This was written in the same magazine in response to Roy's piece on Kashmir.
www.outlookindia.com | The Azadi We Need
Towards the end of her impassioned piece calling for azadi for Kashmir, Arundhati Roy pauses to reflect on what might follow azadi in Kashmir, wondering what an independent Kashmir might mean, including what the independence demanded by the state's Muslim majority might mean for the state's religious or other minorities. She does well not to linger, because the thought experiment illustrates precisely what is most problematic about "national movements", namely that they are unable to think the political except through the prism of nation-states.

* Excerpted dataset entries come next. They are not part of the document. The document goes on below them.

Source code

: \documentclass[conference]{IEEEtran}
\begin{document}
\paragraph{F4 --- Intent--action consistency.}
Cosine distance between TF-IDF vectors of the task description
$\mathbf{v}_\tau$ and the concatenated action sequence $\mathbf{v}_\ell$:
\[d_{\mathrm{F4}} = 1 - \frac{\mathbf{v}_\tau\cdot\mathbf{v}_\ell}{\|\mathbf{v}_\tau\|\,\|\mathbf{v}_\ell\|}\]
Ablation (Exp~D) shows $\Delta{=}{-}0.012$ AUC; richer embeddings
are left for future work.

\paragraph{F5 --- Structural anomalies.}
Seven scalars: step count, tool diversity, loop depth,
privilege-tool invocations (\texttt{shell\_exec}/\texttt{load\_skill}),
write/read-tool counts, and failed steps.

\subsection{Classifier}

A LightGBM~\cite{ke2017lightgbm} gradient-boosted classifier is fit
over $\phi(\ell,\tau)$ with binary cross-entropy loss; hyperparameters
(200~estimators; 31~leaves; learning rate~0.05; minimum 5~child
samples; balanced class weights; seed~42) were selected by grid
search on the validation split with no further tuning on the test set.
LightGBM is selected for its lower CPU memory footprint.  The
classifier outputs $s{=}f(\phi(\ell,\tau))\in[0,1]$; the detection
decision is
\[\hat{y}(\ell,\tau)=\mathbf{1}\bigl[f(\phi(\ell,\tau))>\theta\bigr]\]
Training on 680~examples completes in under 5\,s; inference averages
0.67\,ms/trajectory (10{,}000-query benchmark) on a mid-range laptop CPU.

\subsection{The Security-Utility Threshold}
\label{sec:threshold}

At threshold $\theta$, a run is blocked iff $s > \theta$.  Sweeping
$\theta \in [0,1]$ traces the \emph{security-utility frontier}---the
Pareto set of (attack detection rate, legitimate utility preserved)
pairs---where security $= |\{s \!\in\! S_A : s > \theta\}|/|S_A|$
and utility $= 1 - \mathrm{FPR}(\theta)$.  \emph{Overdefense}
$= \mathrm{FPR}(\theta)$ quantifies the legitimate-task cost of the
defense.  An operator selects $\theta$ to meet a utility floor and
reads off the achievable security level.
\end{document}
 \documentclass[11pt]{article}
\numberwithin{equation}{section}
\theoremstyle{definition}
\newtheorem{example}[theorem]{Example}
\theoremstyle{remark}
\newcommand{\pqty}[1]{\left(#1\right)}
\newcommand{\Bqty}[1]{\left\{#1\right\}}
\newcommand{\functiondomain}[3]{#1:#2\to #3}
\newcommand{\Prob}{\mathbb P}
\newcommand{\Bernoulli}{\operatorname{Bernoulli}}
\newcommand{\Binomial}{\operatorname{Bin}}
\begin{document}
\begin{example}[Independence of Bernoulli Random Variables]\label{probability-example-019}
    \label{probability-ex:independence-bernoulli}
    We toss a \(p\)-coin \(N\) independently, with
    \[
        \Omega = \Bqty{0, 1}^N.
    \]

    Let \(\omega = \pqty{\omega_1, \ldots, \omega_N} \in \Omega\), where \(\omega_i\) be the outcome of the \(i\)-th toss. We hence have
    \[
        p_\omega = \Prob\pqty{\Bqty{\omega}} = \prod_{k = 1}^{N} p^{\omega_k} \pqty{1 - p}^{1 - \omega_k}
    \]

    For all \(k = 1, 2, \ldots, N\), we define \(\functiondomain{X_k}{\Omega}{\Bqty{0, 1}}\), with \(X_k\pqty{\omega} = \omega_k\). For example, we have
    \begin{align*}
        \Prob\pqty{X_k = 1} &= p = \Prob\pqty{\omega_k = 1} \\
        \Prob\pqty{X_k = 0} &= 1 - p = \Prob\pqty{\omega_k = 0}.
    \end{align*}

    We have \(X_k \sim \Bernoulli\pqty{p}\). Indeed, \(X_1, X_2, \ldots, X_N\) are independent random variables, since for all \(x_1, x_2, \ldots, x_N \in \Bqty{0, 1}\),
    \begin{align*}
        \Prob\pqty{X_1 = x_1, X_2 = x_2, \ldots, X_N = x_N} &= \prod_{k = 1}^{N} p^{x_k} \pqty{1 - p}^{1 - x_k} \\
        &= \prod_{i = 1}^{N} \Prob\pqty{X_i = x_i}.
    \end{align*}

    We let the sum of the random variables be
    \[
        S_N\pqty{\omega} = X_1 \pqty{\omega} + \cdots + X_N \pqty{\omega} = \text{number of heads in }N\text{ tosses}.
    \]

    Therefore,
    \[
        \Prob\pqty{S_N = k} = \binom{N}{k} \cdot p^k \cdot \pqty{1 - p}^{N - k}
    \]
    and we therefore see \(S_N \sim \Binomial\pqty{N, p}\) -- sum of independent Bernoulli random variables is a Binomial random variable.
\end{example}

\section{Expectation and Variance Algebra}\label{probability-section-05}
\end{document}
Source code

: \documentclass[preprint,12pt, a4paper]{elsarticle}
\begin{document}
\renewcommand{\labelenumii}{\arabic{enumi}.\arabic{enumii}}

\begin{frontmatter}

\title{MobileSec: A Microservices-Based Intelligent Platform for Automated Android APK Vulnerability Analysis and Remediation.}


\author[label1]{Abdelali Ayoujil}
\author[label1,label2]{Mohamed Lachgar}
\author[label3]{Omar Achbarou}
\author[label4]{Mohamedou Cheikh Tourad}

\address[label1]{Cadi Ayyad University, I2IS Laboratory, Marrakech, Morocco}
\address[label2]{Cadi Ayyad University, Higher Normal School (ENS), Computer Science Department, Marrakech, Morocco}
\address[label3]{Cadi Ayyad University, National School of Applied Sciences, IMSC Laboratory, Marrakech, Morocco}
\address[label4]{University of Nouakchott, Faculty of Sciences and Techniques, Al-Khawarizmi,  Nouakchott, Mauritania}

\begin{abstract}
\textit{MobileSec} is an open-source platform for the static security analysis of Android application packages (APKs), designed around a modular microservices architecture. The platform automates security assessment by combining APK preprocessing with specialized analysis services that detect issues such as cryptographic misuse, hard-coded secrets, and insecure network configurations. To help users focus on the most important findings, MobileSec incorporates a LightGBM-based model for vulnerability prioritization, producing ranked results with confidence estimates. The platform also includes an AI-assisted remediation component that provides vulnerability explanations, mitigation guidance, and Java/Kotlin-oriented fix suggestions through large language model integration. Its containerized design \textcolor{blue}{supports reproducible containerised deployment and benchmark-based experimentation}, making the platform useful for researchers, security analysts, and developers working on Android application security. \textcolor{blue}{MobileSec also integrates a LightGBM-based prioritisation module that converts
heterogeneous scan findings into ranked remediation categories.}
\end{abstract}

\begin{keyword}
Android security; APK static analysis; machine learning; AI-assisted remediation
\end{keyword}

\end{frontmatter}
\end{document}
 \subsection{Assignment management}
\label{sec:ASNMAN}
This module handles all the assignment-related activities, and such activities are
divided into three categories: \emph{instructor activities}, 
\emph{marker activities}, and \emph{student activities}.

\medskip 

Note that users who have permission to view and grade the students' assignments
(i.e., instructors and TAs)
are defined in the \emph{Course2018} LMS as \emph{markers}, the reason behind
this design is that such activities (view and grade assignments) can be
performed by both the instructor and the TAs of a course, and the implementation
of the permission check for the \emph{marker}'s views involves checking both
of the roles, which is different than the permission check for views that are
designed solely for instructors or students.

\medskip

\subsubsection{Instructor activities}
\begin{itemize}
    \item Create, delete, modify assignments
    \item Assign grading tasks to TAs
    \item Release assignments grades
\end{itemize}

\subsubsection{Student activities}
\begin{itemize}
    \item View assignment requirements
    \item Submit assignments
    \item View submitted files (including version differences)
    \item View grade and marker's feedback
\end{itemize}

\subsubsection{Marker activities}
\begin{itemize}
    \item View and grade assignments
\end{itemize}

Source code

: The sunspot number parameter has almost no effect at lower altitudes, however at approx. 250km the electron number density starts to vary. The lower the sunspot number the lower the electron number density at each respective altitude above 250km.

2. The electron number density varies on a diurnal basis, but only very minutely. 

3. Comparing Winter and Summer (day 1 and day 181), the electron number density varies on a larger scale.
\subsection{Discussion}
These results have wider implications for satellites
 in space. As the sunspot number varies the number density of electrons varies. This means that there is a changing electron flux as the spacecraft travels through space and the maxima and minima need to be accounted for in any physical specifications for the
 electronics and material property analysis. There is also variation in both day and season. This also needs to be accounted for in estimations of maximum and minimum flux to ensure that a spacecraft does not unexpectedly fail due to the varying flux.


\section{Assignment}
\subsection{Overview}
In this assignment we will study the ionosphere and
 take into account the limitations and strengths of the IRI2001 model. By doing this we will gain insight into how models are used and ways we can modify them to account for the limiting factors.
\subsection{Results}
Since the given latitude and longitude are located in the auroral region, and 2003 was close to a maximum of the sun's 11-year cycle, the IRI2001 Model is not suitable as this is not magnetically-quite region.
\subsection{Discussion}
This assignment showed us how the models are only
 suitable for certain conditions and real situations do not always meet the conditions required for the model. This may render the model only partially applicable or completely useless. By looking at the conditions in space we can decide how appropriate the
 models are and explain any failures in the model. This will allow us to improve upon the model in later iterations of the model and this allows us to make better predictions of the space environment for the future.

National movements, that is to say, see themselves as nation-states-in-waiting, and do not see any political horizon beyond that of the nation-state. So was it with the Indian national movement, and its inability to think the difference that might have been capacious enough to house the country's Muslim-majority regions; so it definitely was with the Muslim League and its two-nation theory, even more wedded to the siren song of European-style nationalism transplanted to a colonial setting; and so it is with the "copycat" nationalisms that have followed, be it Kashmir, or Punjab, or Nagaland. The failure to imagine a nation-state different from the traditional European model, the shoe-horning of Indian communitarian identities, into models conceived with the likes of Germany and England in mind, paved the way for the catastrophes of partition. The "belated" nationalisms of the post-partition sub-continent demonstrate the truth of Marx's depressing observation, namely that we learn from history that we do not learn from history.
The point is worth making given Roy's trenchant critiques of the Indian state (in the context of Kashmir, but not only of Kashmir; her essay on the Indian state and dams, The Greater Common Good, is astonishingly powerful). That is, much of Roy's critique -- of the Indian state's indifference, its callousness, its inhumanity, its cruelty -- is (or certainly ought to be) animated not by her target's Indianness, but by the fact that it is a nation-state, and as such, does what nation-states do: in the final analysis, sacrifice humanity in the service of a larger political project. The distinction is an important one, because nothing in the Kashmiri independence movement suggests that it will throw up anything different; indeed given that the movement aims at a traditional nation-state just like all the others, I submit that it cannot yield a different result. Minority rights? Justice for different communities, and between genders? The outcomes will be better than they are now, we are told by the movement, not because the aims are different from those of the existing Indian state, but because the movement will simply do a better job.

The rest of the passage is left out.